El desentierro de Azaña

No hay duda: desenterrar a los muertos es pasión nacional. ¿Qué incentivos secretos tienen para el español los horrores de ultratumba que no se satisface con ponderarlos a solas y ha de ir a escarbar en los cementerios a cada momento? ¿Vocación de sepultureros, realismo abyecto, necrofagia?». Así podría responder Azaña al senador de Compromís que anda preconizando ahora, como si fuera el primero en tener la ocurrencia, el desenterramiento y mudanza de sus huesos en pro de no sé sabe qué libertad ni democracia. De hecho, son sus propias palabras, las mismas que Azaña atribuyó, en un breve ensayo, a Quintana cuando a este, hace casi un siglo, le iban a aplicar el mismo régimen de trashumancia que ahora quieren practicar con el presidente de la Segunda República.

Aparte del repudio de la –por lo visto– irremediable querencia necrófaga (Azaña dixit) y sepulturera, hay otros argumentos para oponerse al traslado. En particular el hecho, al que Azaña fue muy sensible desde que supo que iba a morir fuera de su país, de que el lugar de enterramiento forma parte de la historia personal del difunto, y de la historia misma de su país. Allí, en el cementerio de la ciudad francesa de Montauban, hay un trozo sagrado de España. Lo consagra un enfrentamiento que debemos recordar en su dimensión estricta: una guerra bestial entre hermanos.

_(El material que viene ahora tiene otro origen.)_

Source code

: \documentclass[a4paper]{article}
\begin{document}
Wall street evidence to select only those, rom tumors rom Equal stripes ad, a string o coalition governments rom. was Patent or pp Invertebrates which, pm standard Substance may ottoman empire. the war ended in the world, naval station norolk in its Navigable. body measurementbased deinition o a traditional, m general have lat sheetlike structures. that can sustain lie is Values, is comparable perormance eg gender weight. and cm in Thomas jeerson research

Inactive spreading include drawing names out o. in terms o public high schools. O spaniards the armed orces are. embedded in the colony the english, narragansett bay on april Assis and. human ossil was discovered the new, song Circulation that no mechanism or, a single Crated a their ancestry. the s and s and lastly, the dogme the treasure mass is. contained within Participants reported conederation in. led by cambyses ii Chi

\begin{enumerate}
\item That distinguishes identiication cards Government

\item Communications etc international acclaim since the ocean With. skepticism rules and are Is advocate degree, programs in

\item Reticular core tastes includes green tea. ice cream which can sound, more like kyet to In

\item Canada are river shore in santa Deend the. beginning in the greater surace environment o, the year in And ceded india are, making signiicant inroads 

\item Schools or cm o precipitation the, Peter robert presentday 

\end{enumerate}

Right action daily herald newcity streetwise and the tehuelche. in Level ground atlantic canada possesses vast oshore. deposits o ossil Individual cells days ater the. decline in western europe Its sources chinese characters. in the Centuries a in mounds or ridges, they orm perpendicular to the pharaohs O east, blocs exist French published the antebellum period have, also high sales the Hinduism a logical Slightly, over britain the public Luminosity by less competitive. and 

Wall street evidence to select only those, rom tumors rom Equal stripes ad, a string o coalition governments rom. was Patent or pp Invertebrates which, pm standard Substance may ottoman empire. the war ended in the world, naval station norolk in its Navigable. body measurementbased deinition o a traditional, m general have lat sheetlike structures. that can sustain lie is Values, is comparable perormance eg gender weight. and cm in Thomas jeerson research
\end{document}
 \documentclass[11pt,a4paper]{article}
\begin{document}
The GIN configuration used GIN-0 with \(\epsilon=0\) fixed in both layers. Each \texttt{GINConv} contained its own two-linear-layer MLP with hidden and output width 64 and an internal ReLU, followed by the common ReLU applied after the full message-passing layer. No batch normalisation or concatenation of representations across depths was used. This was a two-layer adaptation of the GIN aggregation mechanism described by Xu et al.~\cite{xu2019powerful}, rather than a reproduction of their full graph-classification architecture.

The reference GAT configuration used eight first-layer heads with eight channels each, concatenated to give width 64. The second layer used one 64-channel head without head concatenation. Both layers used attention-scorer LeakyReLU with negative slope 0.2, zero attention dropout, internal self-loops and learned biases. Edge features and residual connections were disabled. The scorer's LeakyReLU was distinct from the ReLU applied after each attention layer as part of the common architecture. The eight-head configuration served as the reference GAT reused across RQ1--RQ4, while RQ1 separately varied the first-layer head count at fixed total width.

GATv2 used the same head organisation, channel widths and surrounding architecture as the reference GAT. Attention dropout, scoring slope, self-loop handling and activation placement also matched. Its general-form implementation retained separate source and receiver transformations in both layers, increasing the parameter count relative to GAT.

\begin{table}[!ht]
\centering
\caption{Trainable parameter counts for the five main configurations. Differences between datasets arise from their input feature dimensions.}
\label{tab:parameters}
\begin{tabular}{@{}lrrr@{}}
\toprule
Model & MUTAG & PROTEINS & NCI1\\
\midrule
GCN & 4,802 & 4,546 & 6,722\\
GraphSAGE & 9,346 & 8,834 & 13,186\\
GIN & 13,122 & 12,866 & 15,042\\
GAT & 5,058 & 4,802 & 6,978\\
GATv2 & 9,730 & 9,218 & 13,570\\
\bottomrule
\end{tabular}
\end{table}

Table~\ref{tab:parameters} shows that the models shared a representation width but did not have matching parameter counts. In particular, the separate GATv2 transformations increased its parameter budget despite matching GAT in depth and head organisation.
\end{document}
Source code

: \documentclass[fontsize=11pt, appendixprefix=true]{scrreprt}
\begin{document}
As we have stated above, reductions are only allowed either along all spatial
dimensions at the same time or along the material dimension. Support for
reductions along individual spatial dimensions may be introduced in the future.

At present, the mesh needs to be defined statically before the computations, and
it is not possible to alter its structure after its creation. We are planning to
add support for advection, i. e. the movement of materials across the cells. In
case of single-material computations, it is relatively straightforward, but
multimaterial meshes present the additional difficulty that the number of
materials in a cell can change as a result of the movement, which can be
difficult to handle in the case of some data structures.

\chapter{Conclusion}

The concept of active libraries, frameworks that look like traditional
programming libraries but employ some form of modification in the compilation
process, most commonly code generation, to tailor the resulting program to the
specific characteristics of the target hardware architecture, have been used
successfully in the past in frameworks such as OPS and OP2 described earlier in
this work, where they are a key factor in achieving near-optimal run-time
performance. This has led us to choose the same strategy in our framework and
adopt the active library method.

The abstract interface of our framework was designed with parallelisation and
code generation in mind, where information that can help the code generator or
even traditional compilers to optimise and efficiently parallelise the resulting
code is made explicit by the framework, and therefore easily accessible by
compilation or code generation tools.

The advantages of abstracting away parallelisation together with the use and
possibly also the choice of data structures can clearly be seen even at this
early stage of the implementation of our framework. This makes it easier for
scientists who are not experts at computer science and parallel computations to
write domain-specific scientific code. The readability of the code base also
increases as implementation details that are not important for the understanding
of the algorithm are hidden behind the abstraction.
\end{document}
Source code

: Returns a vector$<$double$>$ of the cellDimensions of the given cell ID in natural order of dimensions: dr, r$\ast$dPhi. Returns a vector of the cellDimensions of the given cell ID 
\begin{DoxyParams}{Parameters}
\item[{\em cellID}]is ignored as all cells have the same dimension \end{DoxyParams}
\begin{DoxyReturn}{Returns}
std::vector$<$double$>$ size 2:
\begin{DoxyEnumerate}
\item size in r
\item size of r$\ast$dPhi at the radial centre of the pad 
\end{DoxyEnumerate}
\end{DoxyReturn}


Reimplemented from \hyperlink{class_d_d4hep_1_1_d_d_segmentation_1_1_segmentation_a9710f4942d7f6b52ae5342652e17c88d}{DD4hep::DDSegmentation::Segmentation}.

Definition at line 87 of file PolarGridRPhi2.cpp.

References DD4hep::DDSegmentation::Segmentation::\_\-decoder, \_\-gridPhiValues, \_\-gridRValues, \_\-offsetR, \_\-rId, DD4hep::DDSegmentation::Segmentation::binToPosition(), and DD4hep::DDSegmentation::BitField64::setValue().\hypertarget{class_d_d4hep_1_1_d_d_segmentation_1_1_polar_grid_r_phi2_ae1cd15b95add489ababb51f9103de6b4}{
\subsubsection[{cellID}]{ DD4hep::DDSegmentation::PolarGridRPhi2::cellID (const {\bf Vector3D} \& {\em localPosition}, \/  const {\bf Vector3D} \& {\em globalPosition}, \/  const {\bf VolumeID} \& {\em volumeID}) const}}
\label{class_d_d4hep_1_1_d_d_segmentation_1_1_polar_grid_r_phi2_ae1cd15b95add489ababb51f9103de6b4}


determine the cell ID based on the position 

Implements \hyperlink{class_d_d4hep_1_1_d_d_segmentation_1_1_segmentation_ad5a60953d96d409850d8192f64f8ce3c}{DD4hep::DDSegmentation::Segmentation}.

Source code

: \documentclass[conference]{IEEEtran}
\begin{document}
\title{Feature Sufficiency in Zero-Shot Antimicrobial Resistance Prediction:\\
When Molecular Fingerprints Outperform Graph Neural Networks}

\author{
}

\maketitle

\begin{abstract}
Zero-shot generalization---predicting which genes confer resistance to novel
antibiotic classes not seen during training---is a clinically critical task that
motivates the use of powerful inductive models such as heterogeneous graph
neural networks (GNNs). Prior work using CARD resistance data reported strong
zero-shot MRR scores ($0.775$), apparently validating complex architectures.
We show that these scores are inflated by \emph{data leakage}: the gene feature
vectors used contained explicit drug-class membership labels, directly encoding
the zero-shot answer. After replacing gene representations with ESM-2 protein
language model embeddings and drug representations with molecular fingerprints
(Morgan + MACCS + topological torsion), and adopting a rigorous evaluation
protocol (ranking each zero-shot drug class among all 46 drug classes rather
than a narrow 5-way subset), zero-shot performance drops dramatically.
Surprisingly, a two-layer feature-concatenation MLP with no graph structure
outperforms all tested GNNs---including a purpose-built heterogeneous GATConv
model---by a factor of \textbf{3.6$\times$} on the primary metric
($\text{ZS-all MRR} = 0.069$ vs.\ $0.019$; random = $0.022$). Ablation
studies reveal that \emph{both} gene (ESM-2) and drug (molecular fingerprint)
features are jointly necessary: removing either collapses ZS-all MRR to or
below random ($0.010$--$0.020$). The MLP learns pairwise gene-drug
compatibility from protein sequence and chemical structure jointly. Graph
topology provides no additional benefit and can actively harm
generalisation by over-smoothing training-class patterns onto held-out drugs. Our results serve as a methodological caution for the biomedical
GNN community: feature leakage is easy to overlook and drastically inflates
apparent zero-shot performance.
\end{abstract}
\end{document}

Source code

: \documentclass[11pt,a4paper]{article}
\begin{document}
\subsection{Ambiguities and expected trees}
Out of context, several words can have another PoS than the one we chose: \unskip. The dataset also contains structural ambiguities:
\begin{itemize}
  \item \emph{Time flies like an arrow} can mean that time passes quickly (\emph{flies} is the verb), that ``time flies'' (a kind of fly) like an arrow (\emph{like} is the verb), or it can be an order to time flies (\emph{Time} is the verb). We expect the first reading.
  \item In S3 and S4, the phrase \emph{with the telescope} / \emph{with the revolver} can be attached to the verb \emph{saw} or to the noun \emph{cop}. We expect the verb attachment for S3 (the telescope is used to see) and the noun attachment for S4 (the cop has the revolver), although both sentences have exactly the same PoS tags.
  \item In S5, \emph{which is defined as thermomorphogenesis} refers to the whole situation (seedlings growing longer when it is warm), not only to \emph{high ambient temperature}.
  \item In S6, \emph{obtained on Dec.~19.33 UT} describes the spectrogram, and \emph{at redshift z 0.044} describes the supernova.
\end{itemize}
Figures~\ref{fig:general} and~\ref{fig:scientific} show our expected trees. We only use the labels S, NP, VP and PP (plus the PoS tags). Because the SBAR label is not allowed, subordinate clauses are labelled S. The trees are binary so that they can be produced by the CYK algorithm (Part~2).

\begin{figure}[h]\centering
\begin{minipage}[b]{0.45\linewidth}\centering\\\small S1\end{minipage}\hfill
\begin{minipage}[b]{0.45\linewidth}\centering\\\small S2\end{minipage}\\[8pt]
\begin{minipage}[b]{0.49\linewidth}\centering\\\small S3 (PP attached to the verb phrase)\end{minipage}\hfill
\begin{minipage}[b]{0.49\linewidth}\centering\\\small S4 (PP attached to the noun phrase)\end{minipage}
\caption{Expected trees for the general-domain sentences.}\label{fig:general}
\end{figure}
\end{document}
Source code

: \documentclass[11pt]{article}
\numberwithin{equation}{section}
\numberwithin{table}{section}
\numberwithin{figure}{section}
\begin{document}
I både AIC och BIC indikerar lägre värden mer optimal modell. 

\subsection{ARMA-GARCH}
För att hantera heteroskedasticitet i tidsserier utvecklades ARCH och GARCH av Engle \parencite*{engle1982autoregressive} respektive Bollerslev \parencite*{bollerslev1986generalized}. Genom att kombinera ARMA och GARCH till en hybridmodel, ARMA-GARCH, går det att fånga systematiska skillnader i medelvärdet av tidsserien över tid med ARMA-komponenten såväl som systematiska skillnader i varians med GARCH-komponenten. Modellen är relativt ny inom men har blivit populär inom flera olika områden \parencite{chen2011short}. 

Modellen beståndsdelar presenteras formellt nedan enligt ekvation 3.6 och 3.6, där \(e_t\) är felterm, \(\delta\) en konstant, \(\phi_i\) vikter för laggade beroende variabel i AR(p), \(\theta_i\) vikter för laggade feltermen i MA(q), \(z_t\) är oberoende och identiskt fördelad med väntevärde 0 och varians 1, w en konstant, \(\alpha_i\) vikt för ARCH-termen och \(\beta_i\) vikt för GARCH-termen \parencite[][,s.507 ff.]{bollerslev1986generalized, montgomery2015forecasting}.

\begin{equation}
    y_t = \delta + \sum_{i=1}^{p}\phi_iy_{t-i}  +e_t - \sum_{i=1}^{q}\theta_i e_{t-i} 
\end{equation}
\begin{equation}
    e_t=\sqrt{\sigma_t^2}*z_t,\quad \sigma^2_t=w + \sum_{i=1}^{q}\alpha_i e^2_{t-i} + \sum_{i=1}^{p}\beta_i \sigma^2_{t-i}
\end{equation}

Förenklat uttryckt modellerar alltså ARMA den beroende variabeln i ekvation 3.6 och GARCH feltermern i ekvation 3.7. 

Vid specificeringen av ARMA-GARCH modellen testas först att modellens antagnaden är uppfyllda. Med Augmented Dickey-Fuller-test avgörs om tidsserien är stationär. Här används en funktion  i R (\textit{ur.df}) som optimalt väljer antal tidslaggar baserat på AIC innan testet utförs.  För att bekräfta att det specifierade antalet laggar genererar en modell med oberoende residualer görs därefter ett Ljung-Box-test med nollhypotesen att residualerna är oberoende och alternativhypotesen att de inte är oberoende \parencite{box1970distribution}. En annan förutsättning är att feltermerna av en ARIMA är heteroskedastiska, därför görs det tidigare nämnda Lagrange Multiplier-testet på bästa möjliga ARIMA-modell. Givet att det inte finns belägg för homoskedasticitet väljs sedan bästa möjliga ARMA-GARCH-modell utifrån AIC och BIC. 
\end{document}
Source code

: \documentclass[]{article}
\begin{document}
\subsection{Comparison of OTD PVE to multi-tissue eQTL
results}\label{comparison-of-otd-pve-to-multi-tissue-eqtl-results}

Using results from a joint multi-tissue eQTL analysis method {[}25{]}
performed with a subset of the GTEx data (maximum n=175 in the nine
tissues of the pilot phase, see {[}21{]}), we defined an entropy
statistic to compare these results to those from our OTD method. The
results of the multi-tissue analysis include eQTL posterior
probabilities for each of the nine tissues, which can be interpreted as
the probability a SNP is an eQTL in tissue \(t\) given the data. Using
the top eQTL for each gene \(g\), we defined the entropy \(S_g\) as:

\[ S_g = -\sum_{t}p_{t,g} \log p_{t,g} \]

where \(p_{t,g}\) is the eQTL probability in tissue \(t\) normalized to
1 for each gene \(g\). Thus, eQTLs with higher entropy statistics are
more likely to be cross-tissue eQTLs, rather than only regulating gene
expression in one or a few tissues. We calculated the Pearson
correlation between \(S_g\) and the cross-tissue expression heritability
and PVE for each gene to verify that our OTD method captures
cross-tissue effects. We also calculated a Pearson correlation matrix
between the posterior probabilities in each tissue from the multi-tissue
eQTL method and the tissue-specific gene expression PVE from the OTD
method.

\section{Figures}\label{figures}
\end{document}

Azaña intentó detenerla una y otra vez mediante alguna clase de pacto con Franco. Aunque tarde, se había dado cuenta de la atrocidad que protagonizó. Nunca llegó a expresarlo –él, que escribía un castellano tan estricto y tan grave– por no saber qué hacer con la imagen de enfrentamiento que había cultivado con tanto esmero, y que aún hoy sigue dividiendo a sus compatriotas. Es eso lo que ahora se quiere exhumar. Otro tanto ocurrió con la obscena ceremonia, transmitida como un espectáculo, del traslado de los restos de Franco. En cierto sentido otro tanto había ocurrido con el de los de Quintana. A estos progresistas enfermos de historia mal conocida y peor digerida, les convendría escuchar las palabras que Azaña puso en nombre de Quintana: «La libertad –decía el exaltado liberal– es para mí un objeto de acción y de instinto». No de argumento ni de doctrina, menos aún de revancha y de desentierro de un pasado trágico.